### Data in this exercise
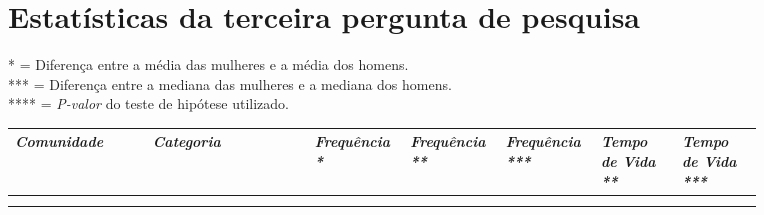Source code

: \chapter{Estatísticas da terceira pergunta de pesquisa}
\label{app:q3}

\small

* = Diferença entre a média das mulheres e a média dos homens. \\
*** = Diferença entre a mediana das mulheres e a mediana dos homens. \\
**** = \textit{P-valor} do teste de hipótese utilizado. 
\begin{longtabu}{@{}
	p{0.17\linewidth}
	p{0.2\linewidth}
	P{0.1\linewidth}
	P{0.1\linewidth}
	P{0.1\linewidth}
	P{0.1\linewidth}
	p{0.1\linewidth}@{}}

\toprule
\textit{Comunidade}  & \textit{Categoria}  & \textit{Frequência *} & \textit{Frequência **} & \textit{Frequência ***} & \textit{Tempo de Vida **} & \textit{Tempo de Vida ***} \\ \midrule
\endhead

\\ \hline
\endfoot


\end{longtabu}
######
### Data in this exercise
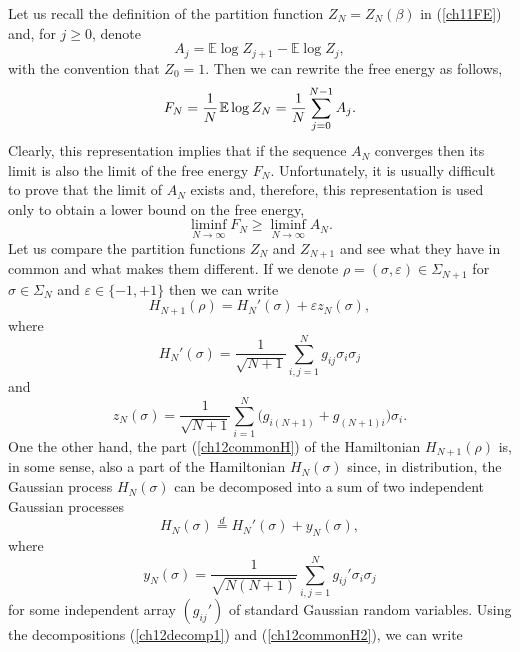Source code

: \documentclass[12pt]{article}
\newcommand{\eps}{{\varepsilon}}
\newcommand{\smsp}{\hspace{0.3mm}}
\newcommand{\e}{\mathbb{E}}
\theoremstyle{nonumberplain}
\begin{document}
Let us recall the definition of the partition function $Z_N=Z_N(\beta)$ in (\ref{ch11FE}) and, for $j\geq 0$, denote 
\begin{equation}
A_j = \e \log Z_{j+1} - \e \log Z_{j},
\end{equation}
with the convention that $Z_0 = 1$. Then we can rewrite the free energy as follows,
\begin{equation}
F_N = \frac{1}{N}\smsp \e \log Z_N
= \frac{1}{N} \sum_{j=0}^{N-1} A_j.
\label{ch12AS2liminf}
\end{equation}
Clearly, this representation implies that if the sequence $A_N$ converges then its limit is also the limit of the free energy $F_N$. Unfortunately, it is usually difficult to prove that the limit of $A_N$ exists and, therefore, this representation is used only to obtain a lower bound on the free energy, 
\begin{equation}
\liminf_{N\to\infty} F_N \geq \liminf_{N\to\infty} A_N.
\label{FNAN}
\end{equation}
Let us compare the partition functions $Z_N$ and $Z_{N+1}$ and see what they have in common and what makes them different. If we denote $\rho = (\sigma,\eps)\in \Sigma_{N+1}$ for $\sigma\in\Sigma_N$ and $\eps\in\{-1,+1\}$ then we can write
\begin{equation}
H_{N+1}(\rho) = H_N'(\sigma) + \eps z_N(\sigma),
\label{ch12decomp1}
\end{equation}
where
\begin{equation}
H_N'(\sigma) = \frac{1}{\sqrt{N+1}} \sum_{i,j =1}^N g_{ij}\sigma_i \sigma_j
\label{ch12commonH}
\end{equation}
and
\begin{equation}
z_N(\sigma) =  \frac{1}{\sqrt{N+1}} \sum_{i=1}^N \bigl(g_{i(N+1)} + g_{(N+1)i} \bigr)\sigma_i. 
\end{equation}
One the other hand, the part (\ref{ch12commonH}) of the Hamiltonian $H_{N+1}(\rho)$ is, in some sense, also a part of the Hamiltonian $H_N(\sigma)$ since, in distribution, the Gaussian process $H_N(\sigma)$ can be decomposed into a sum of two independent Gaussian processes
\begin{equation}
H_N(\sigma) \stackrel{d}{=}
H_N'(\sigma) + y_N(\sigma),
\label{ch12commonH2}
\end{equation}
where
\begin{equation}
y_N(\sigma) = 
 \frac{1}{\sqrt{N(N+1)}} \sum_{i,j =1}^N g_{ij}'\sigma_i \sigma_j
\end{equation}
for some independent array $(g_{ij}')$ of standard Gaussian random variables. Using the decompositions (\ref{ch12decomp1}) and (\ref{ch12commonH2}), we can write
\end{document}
######
▶ [To do]:
Going through the entries above, count the lines that have the word "independent" and state that count alone.

▶ [Reply]:
2